=== Begin Enclosure ===

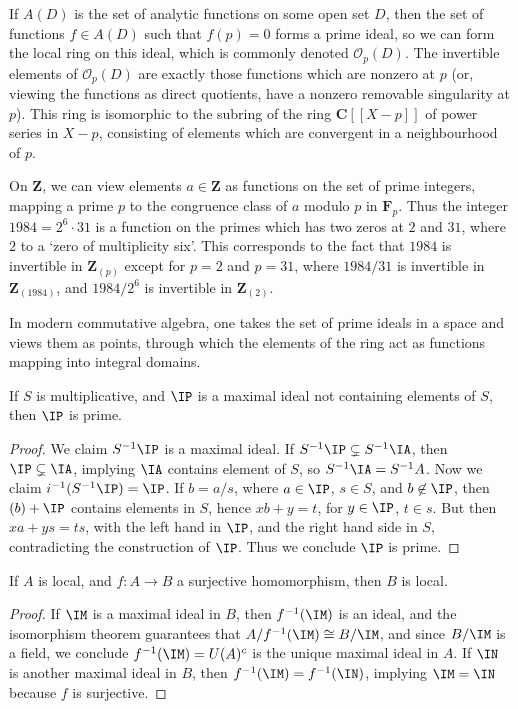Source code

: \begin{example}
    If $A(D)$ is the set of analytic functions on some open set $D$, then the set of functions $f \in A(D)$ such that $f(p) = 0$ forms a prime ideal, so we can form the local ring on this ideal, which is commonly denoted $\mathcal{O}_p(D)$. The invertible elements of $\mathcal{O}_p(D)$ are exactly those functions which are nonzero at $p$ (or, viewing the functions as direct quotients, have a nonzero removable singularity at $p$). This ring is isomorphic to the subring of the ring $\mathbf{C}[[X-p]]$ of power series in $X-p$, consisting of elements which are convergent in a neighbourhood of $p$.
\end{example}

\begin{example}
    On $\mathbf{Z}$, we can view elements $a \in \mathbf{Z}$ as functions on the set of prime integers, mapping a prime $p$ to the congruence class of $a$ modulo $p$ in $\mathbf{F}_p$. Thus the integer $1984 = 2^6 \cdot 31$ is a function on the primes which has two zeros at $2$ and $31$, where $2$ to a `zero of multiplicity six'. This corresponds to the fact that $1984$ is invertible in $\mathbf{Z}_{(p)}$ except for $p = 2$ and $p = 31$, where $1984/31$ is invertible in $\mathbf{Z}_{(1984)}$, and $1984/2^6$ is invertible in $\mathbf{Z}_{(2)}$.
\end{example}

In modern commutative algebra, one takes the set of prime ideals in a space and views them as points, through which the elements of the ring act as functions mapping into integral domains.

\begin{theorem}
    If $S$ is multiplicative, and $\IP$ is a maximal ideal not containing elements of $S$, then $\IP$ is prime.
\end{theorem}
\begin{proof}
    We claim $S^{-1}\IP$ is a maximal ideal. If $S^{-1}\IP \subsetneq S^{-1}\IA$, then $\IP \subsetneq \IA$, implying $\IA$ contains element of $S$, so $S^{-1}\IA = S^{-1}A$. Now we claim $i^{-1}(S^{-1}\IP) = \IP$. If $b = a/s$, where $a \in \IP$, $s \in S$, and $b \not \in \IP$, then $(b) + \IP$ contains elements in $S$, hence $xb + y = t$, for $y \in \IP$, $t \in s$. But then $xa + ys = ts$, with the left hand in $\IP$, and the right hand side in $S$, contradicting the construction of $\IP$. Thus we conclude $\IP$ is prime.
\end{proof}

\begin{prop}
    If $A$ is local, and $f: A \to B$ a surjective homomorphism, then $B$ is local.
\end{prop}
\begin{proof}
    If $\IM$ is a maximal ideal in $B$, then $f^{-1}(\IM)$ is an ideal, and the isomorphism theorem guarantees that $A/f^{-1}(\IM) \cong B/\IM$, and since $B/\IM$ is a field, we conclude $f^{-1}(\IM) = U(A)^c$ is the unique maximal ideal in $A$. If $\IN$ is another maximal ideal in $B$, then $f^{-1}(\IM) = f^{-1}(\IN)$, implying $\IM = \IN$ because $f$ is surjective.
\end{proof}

=== End Enclosure ===

**The problem:** Retype all entries above verbatim; no pictures belong in the copy.

**Task result:**
Source code

: \begin{example}
    If $A(D)$ is the set of analytic functions on some open set $D$, then the set of functions $f \in A(D)$ such that $f(p) = 0$ forms a prime ideal, so we can form the local ring on this ideal, which is commonly denoted $\mathcal{O}_p(D)$. The invertible elements of $\mathcal{O}_p(D)$ are exactly those functions which are nonzero at $p$ (or, viewing the functions as direct quotients, have a nonzero removable singularity at $p$). This ring is isomorphic to the subring of the ring $\mathbf{C}[[X-p]]$ of power series in $X-p$, consisting of elements which are convergent in a neighbourhood of $p$.
\end{example}

\begin{example}
    On $\mathbf{Z}$, we can view elements $a \in \mathbf{Z}$ as functions on the set of prime integers, mapping a prime $p$ to the congruence class of $a$ modulo $p$ in $\mathbf{F}_p$. Thus the integer $1984 = 2^6 \cdot 31$ is a function on the primes which has two zeros at $2$ and $31$, where $2$ to a `zero of multiplicity six'. This corresponds to the fact that $1984$ is invertible in $\mathbf{Z}_{(p)}$ except for $p = 2$ and $p = 31$, where $1984/31$ is invertible in $\mathbf{Z}_{(1984)}$, and $1984/2^6$ is invertible in $\mathbf{Z}_{(2)}$.
\end{example}

In modern commutative algebra, one takes the set of prime ideals in a space and views them as points, through which the elements of the ring act as functions mapping into integral domains.

\begin{theorem}
    If $S$ is multiplicative, and $\IP$ is a maximal ideal not containing elements of $S$, then $\IP$ is prime.
\end{theorem}
\begin{proof}
    We claim $S^{-1}\IP$ is a maximal ideal. If $S^{-1}\IP \subsetneq S^{-1}\IA$, then $\IP \subsetneq \IA$, implying $\IA$ contains element of $S$, so $S^{-1}\IA = S^{-1}A$. Now we claim $i^{-1}(S^{-1}\IP) = \IP$. If $b = a/s$, where $a \in \IP$, $s \in S$, and $b \not \in \IP$, then $(b) + \IP$ contains elements in $S$, hence $xb + y = t$, for $y \in \IP$, $t \in s$. But then $xa + ys = ts$, with the left hand in $\IP$, and the right hand side in $S$, contradicting the construction of $\IP$. Thus we conclude $\IP$ is prime.
\end{proof}

\begin{prop}
    If $A$ is local, and $f: A \to B$ a surjective homomorphism, then $B$ is local.
\end{prop}
\begin{proof}
    If $\IM$ is a maximal ideal in $B$, then $f^{-1}(\IM)$ is an ideal, and the isomorphism theorem guarantees that $A/f^{-1}(\IM) \cong B/\IM$, and since $B/\IM$ is a field, we conclude $f^{-1}(\IM) = U(A)^c$ is the unique maximal ideal in $A$. If $\IN$ is another maximal ideal in $B$, then $f^{-1}(\IM) = f^{-1}(\IN)$, implying $\IM = \IN$ because $f$ is surjective.
\end{proof}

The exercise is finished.